*Input material*
::::::::

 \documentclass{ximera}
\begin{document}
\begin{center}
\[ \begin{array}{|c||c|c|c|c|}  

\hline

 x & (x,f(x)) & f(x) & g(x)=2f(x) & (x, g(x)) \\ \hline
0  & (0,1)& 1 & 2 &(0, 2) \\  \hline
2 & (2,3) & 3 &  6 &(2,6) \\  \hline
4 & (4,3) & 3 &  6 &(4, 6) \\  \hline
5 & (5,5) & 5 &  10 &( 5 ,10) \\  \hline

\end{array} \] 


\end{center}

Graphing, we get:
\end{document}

::::::::

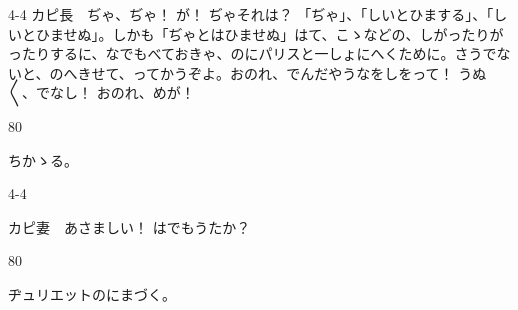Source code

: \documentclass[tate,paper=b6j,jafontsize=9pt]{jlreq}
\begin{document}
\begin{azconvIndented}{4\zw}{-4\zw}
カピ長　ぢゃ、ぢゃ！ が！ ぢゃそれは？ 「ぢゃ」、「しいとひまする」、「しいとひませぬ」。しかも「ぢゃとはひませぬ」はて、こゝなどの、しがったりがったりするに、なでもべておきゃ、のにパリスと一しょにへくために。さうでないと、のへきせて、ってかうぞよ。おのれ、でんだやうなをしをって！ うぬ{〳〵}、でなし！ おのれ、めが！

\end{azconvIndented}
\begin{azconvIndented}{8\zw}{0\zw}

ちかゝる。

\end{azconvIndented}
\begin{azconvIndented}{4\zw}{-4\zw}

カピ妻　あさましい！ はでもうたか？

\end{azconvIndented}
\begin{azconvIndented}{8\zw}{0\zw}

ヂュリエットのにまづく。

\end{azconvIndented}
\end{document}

::::::::

*Description of the task*
Each line in the material with "hline" in it must be reported.

*Answer box*
\hline
 x & (x,f(x)) & f(x) & g(x)=2f(x) & (x, g(x)) \\ \hline
0  & (0,1)& 1 & 2 &(0, 2) \\  \hline
2 & (2,3) & 3 &  6 &(2,6) \\  \hline
4 & (4,3) & 3 &  6 &(4, 6) \\  \hline
5 & (5,5) & 5 &  10 &( 5 ,10) \\  \hline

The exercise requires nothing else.